图4. 用 BsmBI-v2 和 T4 DNA 连接酶进行复杂组装
遵循 11-20+ 片段组装的推荐循环步骤,在含有 LacI/LacZ 的表达框中组装 24 个片段,但延长循环数增加到 65 个循环。从 25 µl 组装反应中取 2 µl 进行转化和增菌培养后,取 1/10 体积的增菌培养物接种平板,1100 个菌落生长,菌落的保真度高达 96%,相当于每次组装反应产生 137,500 个菌落。
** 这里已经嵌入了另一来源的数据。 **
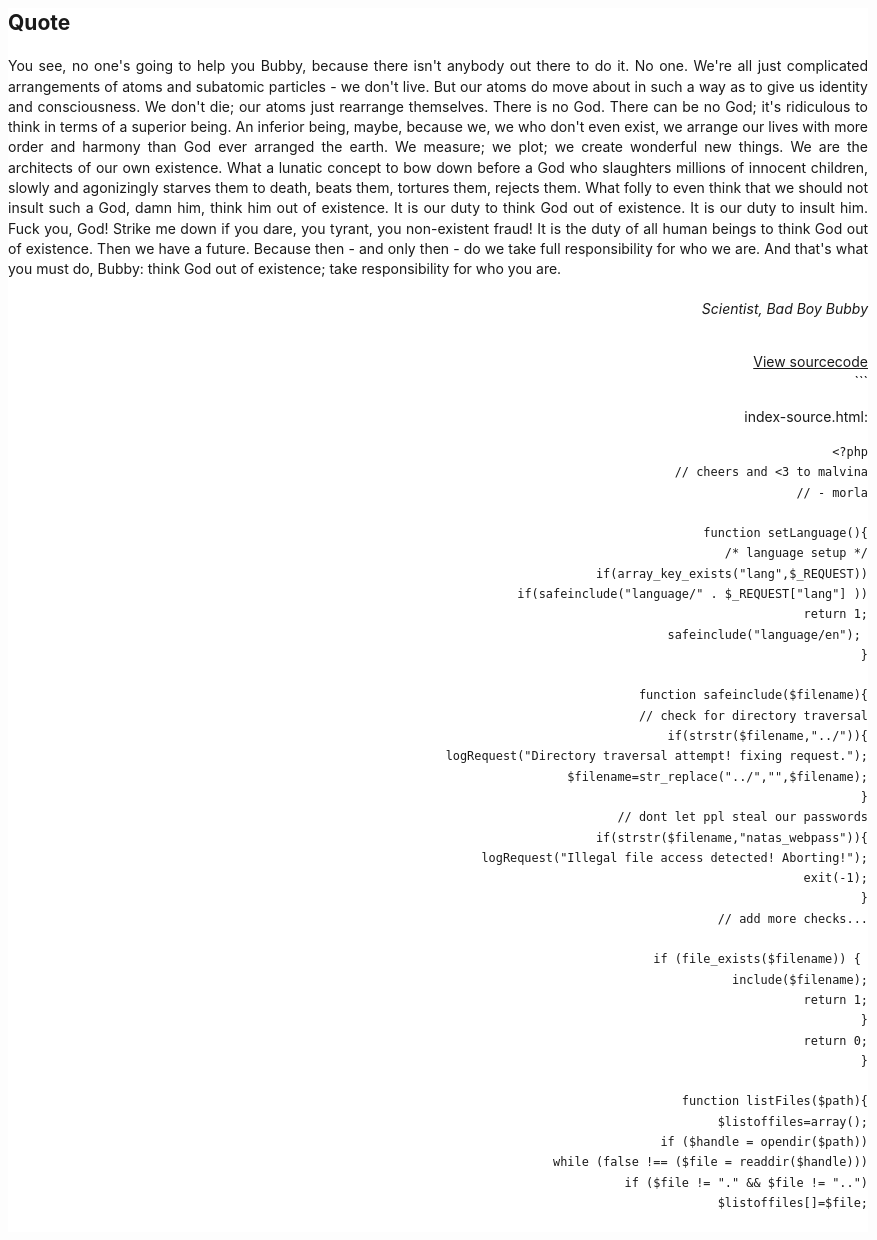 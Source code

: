 <h2>Quote</h2><p align="justify">You see, no one's going to help you Bubby, because there isn't anybody out there to do it. No one. We're all just complicated arrangements of atoms and subatomic particles - we don't live. But our atoms do move about in such a way as to give us identity and consciousness. We don't die; our atoms just rearrange themselves. There is no God. There can be no God; it's ridiculous to think in terms of a superior being. An inferior being, maybe, because we, we who don't even exist, we arrange our lives with more order and harmony than God ever arranged the earth. We measure; we plot; we create wonderful new things. We are the architects of our own existence. What a lunatic concept to bow down before a God who slaughters millions of innocent children, slowly and agonizingly starves them to death, beats them, tortures them, rejects them. What folly to even think that we should not insult such a God, damn him, think him out of existence. It is our duty to think God out of existence. It is our duty to insult him. Fuck you, God! Strike me down if you dare, you tyrant, you non-existent fraud! It is the duty of all human beings to think God out of existence. Then we have a future. Because then - and only then - do we take full responsibility for who we are. And that's what you must do, Bubby: think God out of existence; take responsibility for who you are.<div align="right"><h6>Scientist, Bad Boy Bubby</h6><div><p>
<div id="viewsource"><a href="index-source.html">View sourcecode</a></div>
```

index-source.html:
```
<?php
    // cheers and <3 to malvina
    // - morla

    function setLanguage(){
        /* language setup */
        if(array_key_exists("lang",$_REQUEST))
            if(safeinclude("language/" . $_REQUEST["lang"] ))
                return 1;
        safeinclude("language/en"); 
    }
    
    function safeinclude($filename){
        // check for directory traversal
        if(strstr($filename,"../")){
            logRequest("Directory traversal attempt! fixing request.");
            $filename=str_replace("../","",$filename);
        }
        // dont let ppl steal our passwords
        if(strstr($filename,"natas_webpass")){
            logRequest("Illegal file access detected! Aborting!");
            exit(-1);
        }
        // add more checks...

        if (file_exists($filename)) { 
            include($filename);
            return 1;
        }
        return 0;
    }
    
    function listFiles($path){
        $listoffiles=array();
        if ($handle = opendir($path))
            while (false !== ($file = readdir($handle)))
                if ($file != "." && $file != "..")
                    $listoffiles[]=$file;
        
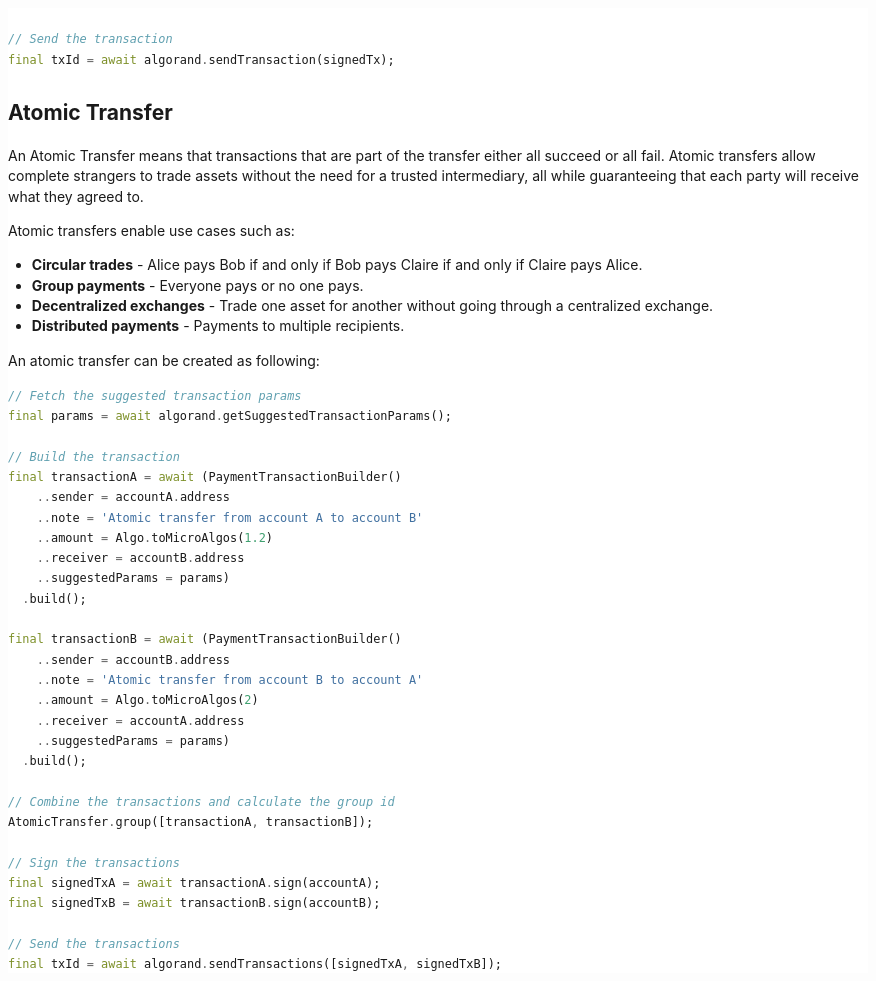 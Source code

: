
 ```dart

// Send the transaction
final txId = await algorand.sendTransaction(signedTx);
```

## Atomic Transfer
An Atomic Transfer means that transactions that are part of the transfer either all succeed or all fail.
Atomic transfers allow complete strangers to trade assets without the need for a trusted intermediary,
all while guaranteeing that each party will receive what they agreed to.

Atomic transfers enable use cases such as:

* **Circular trades** - Alice pays Bob if and only if Bob pays Claire if and only if Claire pays Alice.
* **Group payments** - Everyone pays or no one pays.
* **Decentralized exchanges** - Trade one asset for another without going through a centralized exchange.
* **Distributed payments** - Payments to multiple recipients.

An atomic transfer can be created as following:

```dart
// Fetch the suggested transaction params
final params = await algorand.getSuggestedTransactionParams();

// Build the transaction
final transactionA = await (PaymentTransactionBuilder()
    ..sender = accountA.address
    ..note = 'Atomic transfer from account A to account B'
    ..amount = Algo.toMicroAlgos(1.2)
    ..receiver = accountB.address
    ..suggestedParams = params)
  .build();

final transactionB = await (PaymentTransactionBuilder()
    ..sender = accountB.address
    ..note = 'Atomic transfer from account B to account A'
    ..amount = Algo.toMicroAlgos(2)
    ..receiver = accountA.address
    ..suggestedParams = params)
  .build();

// Combine the transactions and calculate the group id
AtomicTransfer.group([transactionA, transactionB]);

// Sign the transactions
final signedTxA = await transactionA.sign(accountA);
final signedTxB = await transactionB.sign(accountB);

// Send the transactions
final txId = await algorand.sendTransactions([signedTxA, signedTxB]);
```


[pub-dev-shield]: https://img.shields.io/pub/v/algorand_dart?style=for-the-badge
[pub-dev-url]: https://pub.dev/packages/algorand_dart
[effective-dart-shield]: https://img.shields.io/badge/style-effective_dart-40c4ff.svg?style=for-the-badge
[effective-dart-url]: https://github.com/tenhobi/effective_dart
[stars-shield]: https://img.shields.io/github/stars/rootsoft/algorand-dart.svg?style=for-the-badge&logo=github&colorB=deeppink&label=stars
[stars-url]: https://packagist.org/packages/rootsoft/algorand-dart
[issues-shield]: https://img.shields.io/github/issues/rootsoft/algorand-dart.svg?style=for-the-badge
[issues-url]: https://github.com/rootsoft/algorand-dart/issues
[license-shield]: https://img.shields.io/github/license/rootsoft/algorand-dart.svg?style=for-the-badge
[license-url]: https://github.com/RootSoft/algorand-dart/blob/master/LICENSE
该实验证明了酶混合液的稳定性,如果预期获得最大组装效率,循环数量可以超过标准的 30 个循环。
NEB Golden Gate 组装试剂盒(BsmBI-v2)包含:
– NEB® Golden Gate 酶预混液
– T4 DNA 连接酶反应缓冲液(10X)
– pGGAselectII DNA
用于 Golden Gate 的 IIS 型限制性内切酶
– BsaI (NEB #R0535)
– BsaI-HFv2 (NEB #R3733)
– BbsI (NEB #R0539)
– BbsI-HF (NEB #R3539)
– BsmBI (NEB #R0580)
– BsmBI-v2 (NEB #R0739)
– Esp3I (NEB #R0734)
NEB Golden Gate 组装试剂盒(BsmBI-v2)包含:
– NEB® Golden Gate 酶预混液
– T4 DNA 连接酶反应缓冲液(10X)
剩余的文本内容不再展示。